In questi giorni, anche come utente del Servizio Pubblico, ho visto risposte alle mail con tempi di attesa di appena 12 ore o mail ricevute al sabato mattina, cosa impensabile a Roma e lo stesso è accaduto a mia figlia Sarah che ha ricevuto una mail di risposta dalla Segreteria de La Sapienza a 24 ore dalla richiesta, un sabato mattina quando prima aspettava anche 30 giorni. Io stessa ho telefonato ad un utente di domenica pomeriggio perché tanto lo dicevo fare e non mi costava nulla non ho pensato certo all’orario fuori dalla timbratura del cartellino. E’ il diario del giorno?
Le aziende da parte loro dovrebbero garantire dei benefit e soprattutto pagare regolarmente eventuali straordinari; o meglio, si dovrebbe fare in modo che l’aumento dei profitti e della produttività sia di vantaggio anche per i lavoratori, come accade nel modello tedesco ed in ogni azienda che si rispetti. Il problema principale posto dal lavoro agile è la segregazione della mansione esercitata dal lavoratore, che presta la sua attività chiuso in casa per diversi giorni della settimana e quindi risente dell’isolamento e della mancanza di contatti reali con i colleghi. Costruire una società di individui parcellizzati ed asociali è foriero di rischi sociali prevedibili, anche perché nella società moderna sono sempre meno i luoghi di aggregazione forti in cui il lavoratore o il cittadino possa sentirsi membro di una comunità.

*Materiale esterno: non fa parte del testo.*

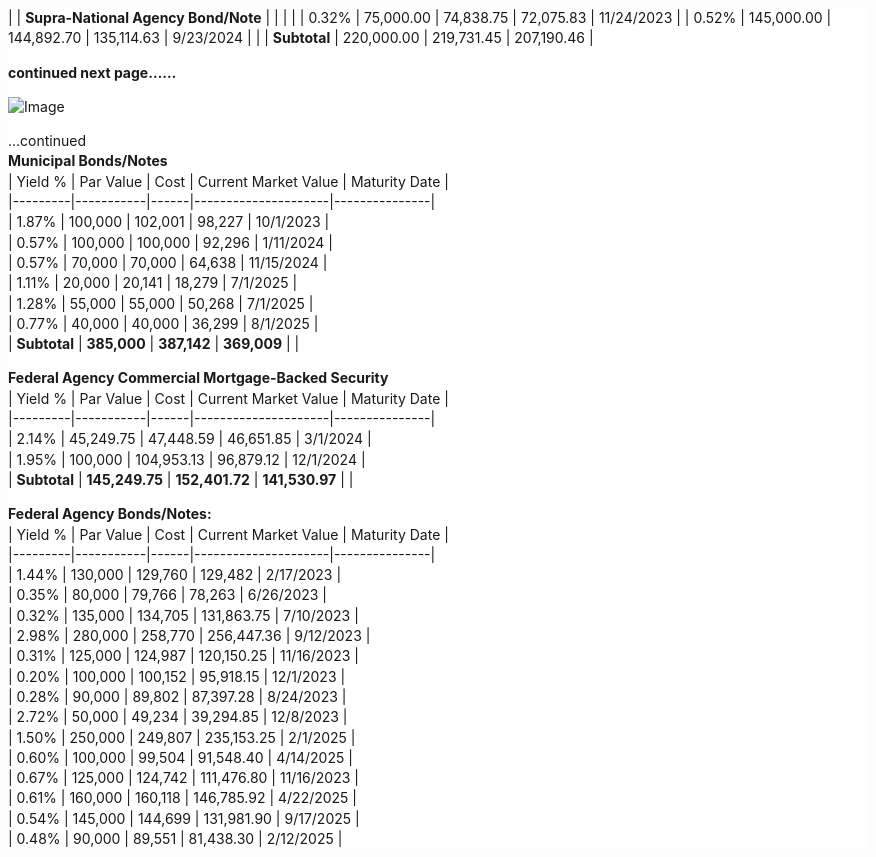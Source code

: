 |         | **Supra-National Agency Bond/Note** |               |                      |                |
| 0.32%   | 75,000.00      | 74,838.75     | 72,075.83            | 11/24/2023     |
| 0.52%   | 145,000.00     | 144,892.70    | 135,114.63           | 9/23/2024      |
|         | **Subtotal**   | 220,000.00     | 219,731.45          | 207,190.46      |

**continued next page……**

![Image](https://via.placeholder.com/993x768.png?text=Image+not+displayed)

...continued  
**Municipal Bonds/Notes**  
| Yield % | Par Value | Cost | Current Market Value | Maturity Date |  
|---------|-----------|------|---------------------|---------------|  
| 1.87%   | 100,000   | 102,001 | 98,227              | 10/1/2023     |  
| 0.57%   | 100,000   | 100,000 | 92,296              | 1/11/2024     |  
| 0.57%   | 70,000    | 70,000  | 64,638              | 11/15/2024    |  
| 1.11%   | 20,000    | 20,141  | 18,279              | 7/1/2025      |  
| 1.28%   | 55,000    | 55,000  | 50,268              | 7/1/2025      |  
| 0.77%   | 40,000    | 40,000  | 36,299              | 8/1/2025      |  
| **Subtotal** | **385,000** | **387,142** | **369,009** |               |  

**Federal Agency Commercial Mortgage-Backed Security**  
| Yield % | Par Value | Cost | Current Market Value | Maturity Date |  
|---------|-----------|------|---------------------|---------------|  
| 2.14%   | 45,249.75 | 47,448.59 | 46,651.85         | 3/1/2024      |  
| 1.95%   | 100,000   | 104,953.13 | 96,879.12        | 12/1/2024     |  
| **Subtotal** | **145,249.75** | **152,401.72** | **141,530.97** |               |  

**Federal Agency Bonds/Notes:**  
| Yield % | Par Value | Cost | Current Market Value | Maturity Date |  
|---------|-----------|------|---------------------|---------------|  
| 1.44%   | 130,000   | 129,760 | 129,482            | 2/17/2023     |  
| 0.35%   | 80,000    | 79,766  | 78,263             | 6/26/2023     |  
| 0.32%   | 135,000   | 134,705 | 131,863.75         | 7/10/2023     |  
| 2.98%   | 280,000   | 258,770 | 256,447.36         | 9/12/2023     |  
| 0.31%   | 125,000   | 124,987 | 120,150.25         | 11/16/2023    |  
| 0.20%   | 100,000   | 100,152 | 95,918.15          | 12/1/2023     |  
| 0.28%   | 90,000    | 89,802  | 87,397.28          | 8/24/2023     |  
| 2.72%   | 50,000    | 49,234  | 39,294.85          | 12/8/2023     |  
| 1.50%   | 250,000   | 249,807 | 235,153.25         | 2/1/2025      |  
| 0.60%   | 100,000   | 99,504  | 91,548.40          | 4/14/2025     |  
| 0.67%   | 125,000   | 124,742 | 111,476.80         | 11/16/2023    |  
| 0.61%   | 160,000   | 160,118 | 146,785.92         | 4/22/2025     |  
| 0.54%   | 145,000   | 144,699 | 131,981.90         | 9/17/2025     |  
| 0.48%   | 90,000    | 89,551  | 81,438.30          | 2/12/2025     |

Il rischio, alla fine, è che una misura giustificata nell’ambito di un progetto economico e sociale organico, se lasciata nelle mani di politici incompetenti e tecnocrati spietati, diventi invece una riforma gravemente antipopolare. Non è difficile intravvedere come questa pandemia abbia agito come detonatore per una serie di riforme della società miranti alla creazione di una élite di privilegiati, di fronte ad una massa di precari isolati e scarsamente istruiti. Ancora una volta per comprendere la situazione del luogo dove viviamo, la cartina al tornasole è rappresentata dallo stato dell’istruzione e della ricerca. In piena crisi economica alcune Università italiane hanno avuto la bella idea di rivalersi, per i minori introiti, sugli studenti aumentando le tasse; tutto ciò in un Paese in cui i laureati in alcune materie strategiche sono pochi e meno ancora quelli che trovano un’occupazione conforme agli studi intrapresi. Il degrado dell’istruzione sembra concepito per debilitare la gioventù e farne una massa di consumatori con scarso intelletto e pochi diritti.
E’ allora opportuno far luce sulle recondite finalità di alcune riforme e sugli esiti disumanizzanti legati ad una visione del mondo materialista e immorale. Non si tratta di idealizzare il fordismo, ma di fare chiarezza sulle conseguenze dell’aumento della solitudine, dell’isolamento e della parcellizzazione del lavoro, in un Paese ad alto tasso d’individui che vivono da soli o famiglie di due componenti e ad un drammatico livello di emigrazione giovanile. Assistiamo alla sperimentazione di nuovi modi di stare al mondo, senza però la possibilità di metterli in discussione, di esprimere valutazioni e proporre alternative.